■ WHAT THE TASK REQUIRES: After reading the entries below, copy word for word the lines from the first through the line containing "5 - Credits", and stop there.

■ DATASET ENTRIES:
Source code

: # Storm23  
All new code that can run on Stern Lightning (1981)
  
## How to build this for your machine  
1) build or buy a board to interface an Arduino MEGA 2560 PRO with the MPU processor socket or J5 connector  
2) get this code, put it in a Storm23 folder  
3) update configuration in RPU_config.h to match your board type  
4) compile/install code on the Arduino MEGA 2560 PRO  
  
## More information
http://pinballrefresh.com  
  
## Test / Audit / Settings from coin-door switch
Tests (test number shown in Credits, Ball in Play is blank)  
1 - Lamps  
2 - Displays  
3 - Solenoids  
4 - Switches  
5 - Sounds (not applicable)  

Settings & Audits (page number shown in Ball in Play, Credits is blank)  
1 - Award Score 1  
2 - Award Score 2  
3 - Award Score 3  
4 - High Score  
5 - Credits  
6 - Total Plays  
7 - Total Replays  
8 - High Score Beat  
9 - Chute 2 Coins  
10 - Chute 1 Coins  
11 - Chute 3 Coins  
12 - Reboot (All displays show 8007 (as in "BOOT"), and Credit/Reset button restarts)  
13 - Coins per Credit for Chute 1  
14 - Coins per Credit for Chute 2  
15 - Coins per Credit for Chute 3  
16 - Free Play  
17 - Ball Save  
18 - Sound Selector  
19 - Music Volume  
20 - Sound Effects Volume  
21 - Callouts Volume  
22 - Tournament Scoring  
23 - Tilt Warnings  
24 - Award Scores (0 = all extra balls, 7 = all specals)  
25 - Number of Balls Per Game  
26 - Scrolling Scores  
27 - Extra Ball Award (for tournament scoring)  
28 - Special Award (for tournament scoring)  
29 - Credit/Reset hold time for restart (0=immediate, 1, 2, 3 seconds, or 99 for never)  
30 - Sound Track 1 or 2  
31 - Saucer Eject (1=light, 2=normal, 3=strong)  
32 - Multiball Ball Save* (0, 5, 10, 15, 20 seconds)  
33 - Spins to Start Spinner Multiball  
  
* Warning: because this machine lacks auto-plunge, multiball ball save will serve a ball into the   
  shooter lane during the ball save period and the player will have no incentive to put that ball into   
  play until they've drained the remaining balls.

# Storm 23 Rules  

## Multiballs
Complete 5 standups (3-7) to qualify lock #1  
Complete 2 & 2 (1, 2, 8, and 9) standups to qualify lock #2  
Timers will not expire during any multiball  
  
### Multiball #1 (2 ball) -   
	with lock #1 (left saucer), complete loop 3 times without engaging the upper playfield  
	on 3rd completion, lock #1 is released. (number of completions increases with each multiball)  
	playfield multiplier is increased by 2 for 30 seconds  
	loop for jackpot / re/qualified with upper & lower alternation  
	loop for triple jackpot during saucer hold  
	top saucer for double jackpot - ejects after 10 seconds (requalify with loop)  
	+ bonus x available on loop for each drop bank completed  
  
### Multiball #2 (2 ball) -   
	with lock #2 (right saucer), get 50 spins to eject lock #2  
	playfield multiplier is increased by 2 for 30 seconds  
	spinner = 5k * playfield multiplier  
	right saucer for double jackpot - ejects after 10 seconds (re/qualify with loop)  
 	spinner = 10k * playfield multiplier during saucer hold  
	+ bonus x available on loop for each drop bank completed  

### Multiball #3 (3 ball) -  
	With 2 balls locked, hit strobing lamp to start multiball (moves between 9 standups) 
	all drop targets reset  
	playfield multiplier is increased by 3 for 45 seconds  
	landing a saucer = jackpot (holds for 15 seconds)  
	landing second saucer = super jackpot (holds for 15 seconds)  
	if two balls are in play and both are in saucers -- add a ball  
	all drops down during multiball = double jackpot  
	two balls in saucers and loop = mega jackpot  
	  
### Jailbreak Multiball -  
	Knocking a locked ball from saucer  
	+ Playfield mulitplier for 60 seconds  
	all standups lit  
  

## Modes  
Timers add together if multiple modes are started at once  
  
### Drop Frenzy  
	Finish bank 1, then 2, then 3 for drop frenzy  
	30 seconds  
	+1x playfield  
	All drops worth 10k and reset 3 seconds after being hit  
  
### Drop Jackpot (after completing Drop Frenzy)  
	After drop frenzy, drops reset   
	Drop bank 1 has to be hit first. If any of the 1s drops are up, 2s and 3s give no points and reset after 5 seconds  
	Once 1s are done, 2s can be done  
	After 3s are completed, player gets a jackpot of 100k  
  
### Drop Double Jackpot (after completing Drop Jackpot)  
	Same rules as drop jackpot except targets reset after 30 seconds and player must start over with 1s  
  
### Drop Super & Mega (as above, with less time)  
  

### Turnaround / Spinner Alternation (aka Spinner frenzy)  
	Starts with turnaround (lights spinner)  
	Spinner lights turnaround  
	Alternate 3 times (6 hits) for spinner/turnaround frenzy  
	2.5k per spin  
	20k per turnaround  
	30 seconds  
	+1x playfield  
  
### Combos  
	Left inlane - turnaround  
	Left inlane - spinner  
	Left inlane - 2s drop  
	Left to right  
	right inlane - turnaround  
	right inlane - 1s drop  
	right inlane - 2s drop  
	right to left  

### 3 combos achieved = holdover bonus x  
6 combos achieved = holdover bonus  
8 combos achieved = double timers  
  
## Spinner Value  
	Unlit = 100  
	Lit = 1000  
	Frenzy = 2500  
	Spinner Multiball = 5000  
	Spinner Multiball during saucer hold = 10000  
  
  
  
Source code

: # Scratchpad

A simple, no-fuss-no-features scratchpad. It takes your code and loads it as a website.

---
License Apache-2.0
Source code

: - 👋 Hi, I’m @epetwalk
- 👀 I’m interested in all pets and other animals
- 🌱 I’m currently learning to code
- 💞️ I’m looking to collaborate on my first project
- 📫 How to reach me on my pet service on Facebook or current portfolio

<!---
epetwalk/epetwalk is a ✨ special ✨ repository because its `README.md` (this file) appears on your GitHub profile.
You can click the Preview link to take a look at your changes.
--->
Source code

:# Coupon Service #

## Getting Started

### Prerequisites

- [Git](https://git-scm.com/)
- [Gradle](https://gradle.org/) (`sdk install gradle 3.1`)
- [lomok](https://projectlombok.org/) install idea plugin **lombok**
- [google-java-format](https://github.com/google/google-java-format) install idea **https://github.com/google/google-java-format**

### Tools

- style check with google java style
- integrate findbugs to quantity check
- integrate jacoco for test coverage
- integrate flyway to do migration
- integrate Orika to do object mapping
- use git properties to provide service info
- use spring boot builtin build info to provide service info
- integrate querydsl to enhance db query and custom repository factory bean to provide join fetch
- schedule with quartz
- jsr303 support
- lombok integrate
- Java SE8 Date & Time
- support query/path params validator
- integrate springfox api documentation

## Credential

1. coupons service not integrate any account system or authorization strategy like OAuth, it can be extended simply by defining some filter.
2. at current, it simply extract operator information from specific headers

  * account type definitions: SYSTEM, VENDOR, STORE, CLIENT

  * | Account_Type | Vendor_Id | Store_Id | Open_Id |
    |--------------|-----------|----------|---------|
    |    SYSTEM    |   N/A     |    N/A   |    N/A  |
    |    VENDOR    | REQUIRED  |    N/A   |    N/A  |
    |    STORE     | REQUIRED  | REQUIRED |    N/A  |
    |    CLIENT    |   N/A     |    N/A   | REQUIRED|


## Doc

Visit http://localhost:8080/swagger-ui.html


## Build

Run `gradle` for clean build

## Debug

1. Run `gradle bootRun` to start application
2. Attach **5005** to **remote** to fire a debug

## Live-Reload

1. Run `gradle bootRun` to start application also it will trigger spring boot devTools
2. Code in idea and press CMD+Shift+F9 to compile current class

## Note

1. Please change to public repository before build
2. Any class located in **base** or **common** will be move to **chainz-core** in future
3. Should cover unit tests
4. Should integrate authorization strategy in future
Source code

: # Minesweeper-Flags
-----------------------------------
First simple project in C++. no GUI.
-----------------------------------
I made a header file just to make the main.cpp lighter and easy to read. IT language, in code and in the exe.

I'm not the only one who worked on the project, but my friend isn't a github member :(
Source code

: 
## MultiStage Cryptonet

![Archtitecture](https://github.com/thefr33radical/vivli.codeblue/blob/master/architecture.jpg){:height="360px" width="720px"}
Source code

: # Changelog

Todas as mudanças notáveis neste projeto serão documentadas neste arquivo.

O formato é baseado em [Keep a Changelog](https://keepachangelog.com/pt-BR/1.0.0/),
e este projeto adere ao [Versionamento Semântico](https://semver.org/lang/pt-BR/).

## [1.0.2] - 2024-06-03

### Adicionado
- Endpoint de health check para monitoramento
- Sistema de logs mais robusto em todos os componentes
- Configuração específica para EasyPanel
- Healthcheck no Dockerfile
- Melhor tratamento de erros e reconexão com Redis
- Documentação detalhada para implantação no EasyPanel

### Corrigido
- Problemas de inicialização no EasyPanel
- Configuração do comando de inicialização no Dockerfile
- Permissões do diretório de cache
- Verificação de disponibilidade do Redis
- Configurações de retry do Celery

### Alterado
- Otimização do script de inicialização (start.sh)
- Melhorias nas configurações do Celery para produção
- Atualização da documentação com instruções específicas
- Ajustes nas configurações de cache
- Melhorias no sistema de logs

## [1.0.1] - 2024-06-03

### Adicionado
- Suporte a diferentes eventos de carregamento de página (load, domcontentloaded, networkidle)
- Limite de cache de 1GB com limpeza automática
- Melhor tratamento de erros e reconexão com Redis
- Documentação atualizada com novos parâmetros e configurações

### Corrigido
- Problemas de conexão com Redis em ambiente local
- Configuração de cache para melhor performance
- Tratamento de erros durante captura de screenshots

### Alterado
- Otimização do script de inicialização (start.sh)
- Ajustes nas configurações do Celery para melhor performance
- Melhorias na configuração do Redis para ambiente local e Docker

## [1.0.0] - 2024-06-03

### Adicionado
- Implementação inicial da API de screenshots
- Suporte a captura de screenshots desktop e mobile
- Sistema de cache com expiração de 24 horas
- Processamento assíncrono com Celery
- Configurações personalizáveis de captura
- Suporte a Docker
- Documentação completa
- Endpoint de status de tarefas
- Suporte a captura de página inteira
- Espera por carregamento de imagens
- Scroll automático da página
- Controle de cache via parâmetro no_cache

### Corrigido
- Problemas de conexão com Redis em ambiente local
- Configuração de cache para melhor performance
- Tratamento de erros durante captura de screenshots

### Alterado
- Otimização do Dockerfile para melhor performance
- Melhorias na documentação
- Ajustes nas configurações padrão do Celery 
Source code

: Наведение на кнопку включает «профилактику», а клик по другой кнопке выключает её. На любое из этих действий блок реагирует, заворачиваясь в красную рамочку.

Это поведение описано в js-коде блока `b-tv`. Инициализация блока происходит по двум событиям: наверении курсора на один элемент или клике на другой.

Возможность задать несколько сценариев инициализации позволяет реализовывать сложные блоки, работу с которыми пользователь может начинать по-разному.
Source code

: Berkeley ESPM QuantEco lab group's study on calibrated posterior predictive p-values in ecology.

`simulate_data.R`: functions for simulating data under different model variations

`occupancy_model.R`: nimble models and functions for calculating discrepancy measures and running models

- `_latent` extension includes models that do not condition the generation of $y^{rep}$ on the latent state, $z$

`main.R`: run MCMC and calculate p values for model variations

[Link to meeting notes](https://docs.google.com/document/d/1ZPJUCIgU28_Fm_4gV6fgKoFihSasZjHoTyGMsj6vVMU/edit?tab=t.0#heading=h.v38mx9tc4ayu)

■ OUTPUT OF THE TASK:
Source code

: # Storm23  
All new code that can run on Stern Lightning (1981)
  
## How to build this for your machine  
1) build or buy a board to interface an Arduino MEGA 2560 PRO with the MPU processor socket or J5 connector  
2) get this code, put it in a Storm23 folder  
3) update configuration in RPU_config.h to match your board type  
4) compile/install code on the Arduino MEGA 2560 PRO  
  
## More information
http://pinballrefresh.com  
  
## Test / Audit / Settings from coin-door switch
Tests (test number shown in Credits, Ball in Play is blank)  
1 - Lamps  
2 - Displays  
3 - Solenoids  
4 - Switches  
5 - Sounds (not applicable)  

Settings & Audits (page number shown in Ball in Play, Credits is blank)  
1 - Award Score 1  
2 - Award Score 2  
3 - Award Score 3  
4 - High Score  
5 - Credits  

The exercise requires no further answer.